DATA PROVIDED »
::::

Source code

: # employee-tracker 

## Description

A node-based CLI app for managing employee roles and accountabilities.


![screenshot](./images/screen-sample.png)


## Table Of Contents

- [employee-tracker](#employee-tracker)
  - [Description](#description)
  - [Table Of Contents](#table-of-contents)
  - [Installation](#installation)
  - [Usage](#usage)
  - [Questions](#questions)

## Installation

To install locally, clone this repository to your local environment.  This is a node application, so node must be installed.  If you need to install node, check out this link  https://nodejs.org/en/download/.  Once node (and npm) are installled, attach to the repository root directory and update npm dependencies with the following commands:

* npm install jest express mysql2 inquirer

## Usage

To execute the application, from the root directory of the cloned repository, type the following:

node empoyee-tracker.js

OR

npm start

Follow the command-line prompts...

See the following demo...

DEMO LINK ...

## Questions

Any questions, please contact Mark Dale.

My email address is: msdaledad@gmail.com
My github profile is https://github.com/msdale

::::

Your reply should hold only the lines from the first line of the records through the one with "- [Usage](#usage)", reproduced word for word.

EXPECTED ANSWER »
Source code

: # employee-tracker 

## Description

A node-based CLI app for managing employee roles and accountabilities.


![screenshot](./images/screen-sample.png)


## Table Of Contents

- [employee-tracker](#employee-tracker)
  - [Description](#description)
  - [Table Of Contents](#table-of-contents)
  - [Installation](#installation)
  - [Usage](#usage)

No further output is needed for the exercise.